_Records contained in a dataset_
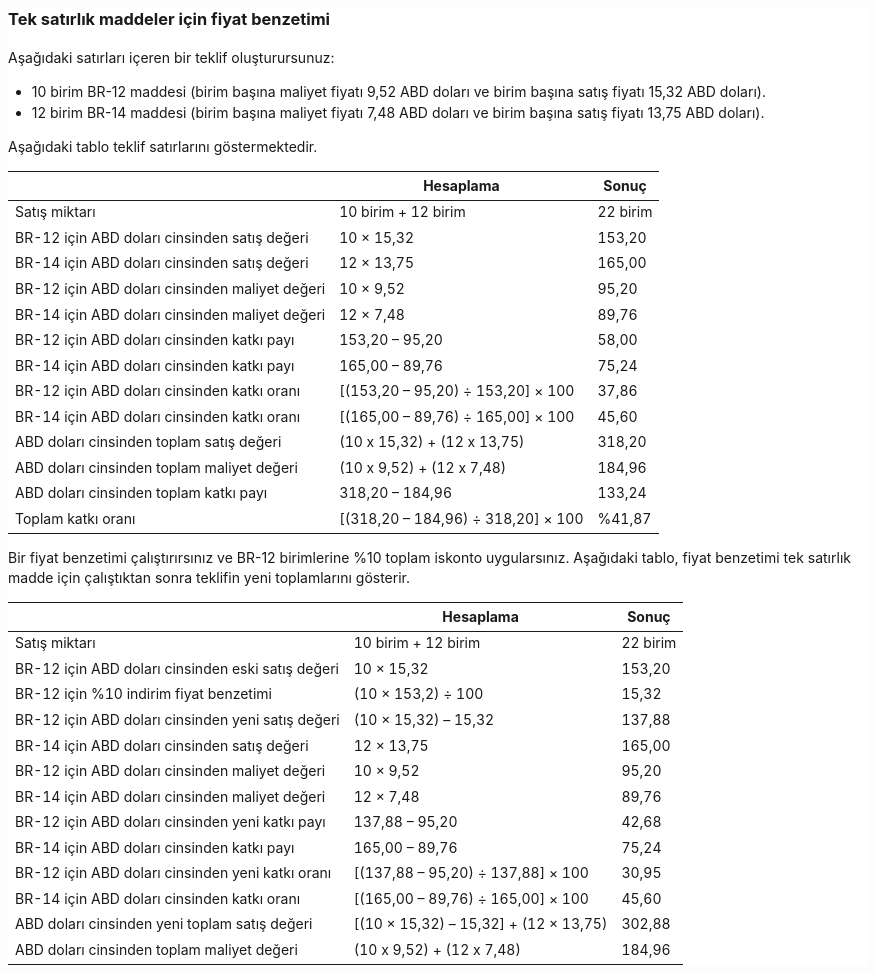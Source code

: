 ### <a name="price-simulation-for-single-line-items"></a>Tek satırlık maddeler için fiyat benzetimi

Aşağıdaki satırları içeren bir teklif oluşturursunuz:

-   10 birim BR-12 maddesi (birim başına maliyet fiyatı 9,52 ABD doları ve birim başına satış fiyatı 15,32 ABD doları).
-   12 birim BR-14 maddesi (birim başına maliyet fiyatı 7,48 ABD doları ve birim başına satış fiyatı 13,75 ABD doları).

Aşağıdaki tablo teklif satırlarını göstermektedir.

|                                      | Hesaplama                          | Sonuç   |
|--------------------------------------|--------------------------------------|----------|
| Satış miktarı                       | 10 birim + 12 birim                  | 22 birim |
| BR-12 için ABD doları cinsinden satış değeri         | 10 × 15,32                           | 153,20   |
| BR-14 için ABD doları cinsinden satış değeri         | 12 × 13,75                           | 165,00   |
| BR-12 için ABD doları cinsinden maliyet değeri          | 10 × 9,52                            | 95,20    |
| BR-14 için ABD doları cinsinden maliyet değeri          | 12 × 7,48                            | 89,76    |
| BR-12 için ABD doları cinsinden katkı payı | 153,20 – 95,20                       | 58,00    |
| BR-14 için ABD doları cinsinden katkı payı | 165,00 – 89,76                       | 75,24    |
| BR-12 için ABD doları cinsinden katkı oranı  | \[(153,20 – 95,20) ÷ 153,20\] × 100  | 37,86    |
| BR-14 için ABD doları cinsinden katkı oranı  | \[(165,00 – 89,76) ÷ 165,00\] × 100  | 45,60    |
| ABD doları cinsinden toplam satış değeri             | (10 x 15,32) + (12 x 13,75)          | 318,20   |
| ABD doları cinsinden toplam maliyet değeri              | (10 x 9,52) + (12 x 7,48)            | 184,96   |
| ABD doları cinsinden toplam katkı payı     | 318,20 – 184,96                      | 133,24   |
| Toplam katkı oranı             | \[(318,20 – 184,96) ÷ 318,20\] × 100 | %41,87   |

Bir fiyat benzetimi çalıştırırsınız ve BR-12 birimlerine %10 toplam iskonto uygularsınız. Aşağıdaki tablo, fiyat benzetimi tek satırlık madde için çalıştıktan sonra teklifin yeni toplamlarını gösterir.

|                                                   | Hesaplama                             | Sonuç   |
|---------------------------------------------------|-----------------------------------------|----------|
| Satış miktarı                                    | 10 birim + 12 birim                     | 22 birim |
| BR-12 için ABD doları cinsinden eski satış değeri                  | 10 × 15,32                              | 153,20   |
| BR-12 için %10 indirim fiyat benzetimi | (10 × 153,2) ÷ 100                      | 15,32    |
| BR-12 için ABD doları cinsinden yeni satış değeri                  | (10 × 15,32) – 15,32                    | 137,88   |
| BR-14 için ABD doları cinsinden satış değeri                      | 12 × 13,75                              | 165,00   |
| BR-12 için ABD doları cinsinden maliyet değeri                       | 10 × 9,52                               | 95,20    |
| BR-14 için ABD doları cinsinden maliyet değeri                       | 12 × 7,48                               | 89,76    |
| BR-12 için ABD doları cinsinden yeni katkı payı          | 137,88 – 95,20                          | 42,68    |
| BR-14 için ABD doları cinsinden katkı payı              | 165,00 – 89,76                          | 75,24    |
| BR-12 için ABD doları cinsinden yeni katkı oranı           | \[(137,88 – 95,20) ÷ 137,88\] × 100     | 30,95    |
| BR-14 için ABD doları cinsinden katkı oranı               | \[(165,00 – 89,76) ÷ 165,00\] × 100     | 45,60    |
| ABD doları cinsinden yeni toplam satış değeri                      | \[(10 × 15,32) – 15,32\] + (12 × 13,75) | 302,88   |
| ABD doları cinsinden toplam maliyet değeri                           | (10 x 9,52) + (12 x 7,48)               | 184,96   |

_Task statement_
Beginning with the line that has "Aşağıdaki tablo teklif" and ending with the line that has "BR-12 için ABD doları cinsinden satış", set down the lines above exactly and include no others.

_Result of this exercise_
Aşağıdaki tablo teklif satırlarını göstermektedir.

|                                      | Hesaplama                          | Sonuç   |
|--------------------------------------|--------------------------------------|----------|
| Satış miktarı                       | 10 birim + 12 birim                  | 22 birim |
| BR-12 için ABD doları cinsinden satış değeri         | 10 × 15,32                           | 153,20   |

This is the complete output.